(Exercise brief):
When you transcribe the listing that follows, keep every line exact and omit the pictures.

(Data):
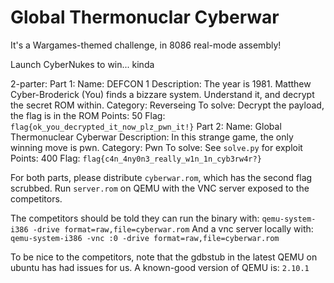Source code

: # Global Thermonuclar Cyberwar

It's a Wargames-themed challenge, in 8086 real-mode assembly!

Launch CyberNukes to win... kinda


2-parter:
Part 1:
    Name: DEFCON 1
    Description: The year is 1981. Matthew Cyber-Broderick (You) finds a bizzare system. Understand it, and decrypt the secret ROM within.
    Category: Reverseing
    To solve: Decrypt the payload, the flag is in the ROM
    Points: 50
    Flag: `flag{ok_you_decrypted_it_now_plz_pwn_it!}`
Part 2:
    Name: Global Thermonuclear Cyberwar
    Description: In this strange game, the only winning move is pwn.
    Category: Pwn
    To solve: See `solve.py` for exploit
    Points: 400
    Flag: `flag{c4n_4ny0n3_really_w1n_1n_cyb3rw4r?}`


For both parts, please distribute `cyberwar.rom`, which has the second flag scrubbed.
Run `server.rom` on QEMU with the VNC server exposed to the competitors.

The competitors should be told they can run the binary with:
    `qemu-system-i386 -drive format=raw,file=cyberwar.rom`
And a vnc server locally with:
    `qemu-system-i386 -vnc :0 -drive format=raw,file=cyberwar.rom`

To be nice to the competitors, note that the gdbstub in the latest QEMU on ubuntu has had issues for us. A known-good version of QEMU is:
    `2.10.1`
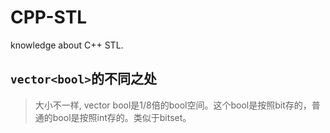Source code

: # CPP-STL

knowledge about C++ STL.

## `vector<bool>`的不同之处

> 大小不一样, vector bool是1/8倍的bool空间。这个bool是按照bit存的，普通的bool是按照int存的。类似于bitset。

(Exercise result):
Source code

: # Global Thermonuclar Cyberwar

It's a Wargames-themed challenge, in 8086 real-mode assembly!

Launch CyberNukes to win... kinda


2-parter:
Part 1:
    Name: DEFCON 1
    Description: The year is 1981. Matthew Cyber-Broderick (You) finds a bizzare system. Understand it, and decrypt the secret ROM within.
    Category: Reverseing
    To solve: Decrypt the payload, the flag is in the ROM
    Points: 50
    Flag: `flag{ok_you_decrypted_it_now_plz_pwn_it!}`
Part 2:
    Name: Global Thermonuclear Cyberwar
    Description: In this strange game, the only winning move is pwn.
    Category: Pwn
    To solve: See `solve.py` for exploit
    Points: 400
    Flag: `flag{c4n_4ny0n3_really_w1n_1n_cyb3rw4r?}`


For both parts, please distribute `cyberwar.rom`, which has the second flag scrubbed.
Run `server.rom` on QEMU with the VNC server exposed to the competitors.

The competitors should be told they can run the binary with:
    `qemu-system-i386 -drive format=raw,file=cyberwar.rom`
And a vnc server locally with:
    `qemu-system-i386 -vnc :0 -drive format=raw,file=cyberwar.rom`

To be nice to the competitors, note that the gdbstub in the latest QEMU on ubuntu has had issues for us. A known-good version of QEMU is:
    `2.10.1`
Source code

: # CPP-STL

knowledge about C++ STL.

## `vector<bool>`的不同之处

> 大小不一样, vector bool是1/8倍的bool空间。这个bool是按照bit存的，普通的bool是按照int存的。类似于bitset。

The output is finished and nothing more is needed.